Words: Rebecca Rush
Illustration: Stephen Haynes
A few columns back I wrote about my definition of winning and defiantly stated that it had little to do with a podium and more to do with personal performance. My definition of winning hasn’t changed, but lately I’ve become more aware of what losing is because in the last two races I’ve done, I’ve been ranked second to another rider who didn’t complete the full course.
I still was really proud of my rides, but it stung to be listed in the wrong spot on the results. It does matter to be able to take credit for what I rightly achieved. I kept quiet about both of them, hoping integrity would win out. In one case it did because it turned out to be unintentional. In the other, maybe not quite as clear.

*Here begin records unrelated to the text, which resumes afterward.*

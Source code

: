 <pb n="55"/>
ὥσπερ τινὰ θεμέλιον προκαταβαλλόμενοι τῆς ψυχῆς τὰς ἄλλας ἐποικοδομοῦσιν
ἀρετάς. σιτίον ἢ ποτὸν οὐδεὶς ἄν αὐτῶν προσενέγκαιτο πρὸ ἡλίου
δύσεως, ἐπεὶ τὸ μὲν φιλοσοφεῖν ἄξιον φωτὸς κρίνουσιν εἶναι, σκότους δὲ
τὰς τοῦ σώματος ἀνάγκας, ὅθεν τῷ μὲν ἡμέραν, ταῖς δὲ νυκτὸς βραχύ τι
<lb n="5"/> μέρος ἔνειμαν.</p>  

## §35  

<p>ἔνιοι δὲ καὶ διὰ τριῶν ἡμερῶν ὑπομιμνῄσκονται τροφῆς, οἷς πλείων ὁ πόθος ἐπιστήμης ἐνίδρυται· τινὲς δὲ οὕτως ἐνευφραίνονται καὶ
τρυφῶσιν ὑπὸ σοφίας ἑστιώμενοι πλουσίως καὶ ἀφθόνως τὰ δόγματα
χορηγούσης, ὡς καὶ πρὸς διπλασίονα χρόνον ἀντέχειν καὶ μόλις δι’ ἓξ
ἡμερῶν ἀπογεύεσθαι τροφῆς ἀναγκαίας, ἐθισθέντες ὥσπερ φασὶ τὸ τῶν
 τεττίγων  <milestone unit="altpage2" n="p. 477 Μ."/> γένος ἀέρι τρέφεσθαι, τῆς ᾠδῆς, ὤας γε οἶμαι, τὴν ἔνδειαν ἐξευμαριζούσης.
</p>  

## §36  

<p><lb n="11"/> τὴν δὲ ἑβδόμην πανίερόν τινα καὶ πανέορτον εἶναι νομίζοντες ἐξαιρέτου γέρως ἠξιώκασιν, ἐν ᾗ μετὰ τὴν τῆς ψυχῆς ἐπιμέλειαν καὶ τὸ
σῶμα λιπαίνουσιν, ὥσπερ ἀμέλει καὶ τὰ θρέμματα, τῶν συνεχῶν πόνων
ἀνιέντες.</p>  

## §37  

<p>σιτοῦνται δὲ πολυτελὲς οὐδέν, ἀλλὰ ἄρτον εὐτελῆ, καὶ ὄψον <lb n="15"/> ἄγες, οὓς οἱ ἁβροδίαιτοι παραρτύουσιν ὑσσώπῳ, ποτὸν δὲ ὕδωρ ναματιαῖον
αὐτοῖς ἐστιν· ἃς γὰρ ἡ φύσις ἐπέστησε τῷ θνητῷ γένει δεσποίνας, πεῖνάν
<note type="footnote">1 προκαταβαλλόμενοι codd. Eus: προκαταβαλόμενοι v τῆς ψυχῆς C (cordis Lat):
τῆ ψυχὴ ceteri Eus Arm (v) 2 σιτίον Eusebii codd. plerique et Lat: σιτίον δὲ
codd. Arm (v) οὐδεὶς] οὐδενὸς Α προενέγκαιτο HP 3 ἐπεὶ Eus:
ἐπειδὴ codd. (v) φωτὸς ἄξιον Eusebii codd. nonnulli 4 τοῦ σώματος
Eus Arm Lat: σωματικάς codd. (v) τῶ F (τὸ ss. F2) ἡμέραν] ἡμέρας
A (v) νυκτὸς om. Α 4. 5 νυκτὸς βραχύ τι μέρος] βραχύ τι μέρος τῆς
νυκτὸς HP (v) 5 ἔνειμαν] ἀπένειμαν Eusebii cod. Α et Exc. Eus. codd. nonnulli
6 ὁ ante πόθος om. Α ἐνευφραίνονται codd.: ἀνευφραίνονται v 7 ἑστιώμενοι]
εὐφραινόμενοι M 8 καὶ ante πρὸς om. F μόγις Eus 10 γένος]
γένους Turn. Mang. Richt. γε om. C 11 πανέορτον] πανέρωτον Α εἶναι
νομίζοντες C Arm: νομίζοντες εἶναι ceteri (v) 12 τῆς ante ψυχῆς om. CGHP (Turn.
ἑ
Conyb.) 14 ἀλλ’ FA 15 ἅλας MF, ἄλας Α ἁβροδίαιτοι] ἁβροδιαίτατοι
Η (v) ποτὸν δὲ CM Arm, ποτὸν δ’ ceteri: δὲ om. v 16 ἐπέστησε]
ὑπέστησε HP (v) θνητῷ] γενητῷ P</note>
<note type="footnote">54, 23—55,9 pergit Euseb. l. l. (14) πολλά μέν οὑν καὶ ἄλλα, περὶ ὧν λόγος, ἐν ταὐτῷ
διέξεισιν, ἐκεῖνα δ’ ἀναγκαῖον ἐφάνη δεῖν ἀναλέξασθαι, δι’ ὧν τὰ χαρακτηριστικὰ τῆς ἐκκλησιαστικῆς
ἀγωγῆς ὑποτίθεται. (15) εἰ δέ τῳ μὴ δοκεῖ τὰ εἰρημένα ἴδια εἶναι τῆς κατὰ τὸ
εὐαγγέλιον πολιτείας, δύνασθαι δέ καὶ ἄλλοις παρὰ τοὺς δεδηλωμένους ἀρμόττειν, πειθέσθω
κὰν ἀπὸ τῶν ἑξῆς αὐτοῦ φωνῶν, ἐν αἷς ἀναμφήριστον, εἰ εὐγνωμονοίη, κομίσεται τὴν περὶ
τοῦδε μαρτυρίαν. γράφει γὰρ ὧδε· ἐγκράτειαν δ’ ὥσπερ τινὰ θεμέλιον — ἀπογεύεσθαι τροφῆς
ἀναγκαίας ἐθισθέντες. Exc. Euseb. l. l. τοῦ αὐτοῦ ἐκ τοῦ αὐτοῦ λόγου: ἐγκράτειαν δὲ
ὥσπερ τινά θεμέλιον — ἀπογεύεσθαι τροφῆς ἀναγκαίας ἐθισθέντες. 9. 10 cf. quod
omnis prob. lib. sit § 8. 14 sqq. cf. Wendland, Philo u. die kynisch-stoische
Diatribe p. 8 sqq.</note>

Now that the dust has settled I feel compelled to speak out and defend the integrity of my dirt church. The two races I’m referring to were both remote with few checkpoints and little or no policing. In most endurance off-road events, we are guided by our own virtue and by a jury of our peers. You won’t find course marshals on every corner with whistles, clipboards and orange vests. And I don’t want that. The unregulated and self-sufficient nature of events like Italy Divide or Dirty Kanza is what I crave and seek.
I realize there won’t be someone changing my flat tire or handing me snacks from a car. I don’t want to be coddled and given directions at each turn. I want to take care of myself and throw myself against the brutal nature of these types of courses. I want to use my brain as well as my brawn to get to the end. Not knowing time splits or what’s around the next turn are motivating factors.
While I might be in my own solitary sufferfest, I expect a fair race. I assume we are all playing by the same set of rules. I have a healthy trust in human nature, and it baffles me how someone could intentionally cheat by doping, taking a ride, cutting a course or getting outside support. To me, they are all variations on the same sort of stink that soils our playground. It’s gone so far that USA Cycling has been forced to increase the price of their licenses in order to include drug testing in the masters and amateur categories. It’s a sad state of affairs and another reason I avoid sanctioned events. The regulations that are required to keep it a fair playing field are outrageous.
But is this what we’ve come to for all cycling events? Even in remote races with no payout, is human nature so corrupt that people feel compelled to cheat in order to cross the finish line a little sooner? Keep in mind, it’s not just the top riders either—you may be battling valiantly for 197th place when your nearest competitor takes a car ride, then outsprints you to the finish. It feels lousy from any place in the field, and it’s time for us to speak up. I don’t want to see endurance dirt racing apply lengthy rules and regulations. The lack of regulation and freedom is what I love about dirt.
So how do we ensure a fair playing field? To me it’s as clear as day and only requires common sense and some peer pressure. Let’s just go back to the very simple Ten Commandments (minus a few). Now I’m not a religious person, but these guidelines have survived the test of time and really can’t be argued with. If you do break them, perhaps a lightening bolt from the sky will strike you down. Or at the very least, one of your peers will hopefully call you out. It is not a stretch to apply these to riding your bike in an event. So let’s adopt them in our dirt church, let’s enforce some cycling etiquette and protect what we love.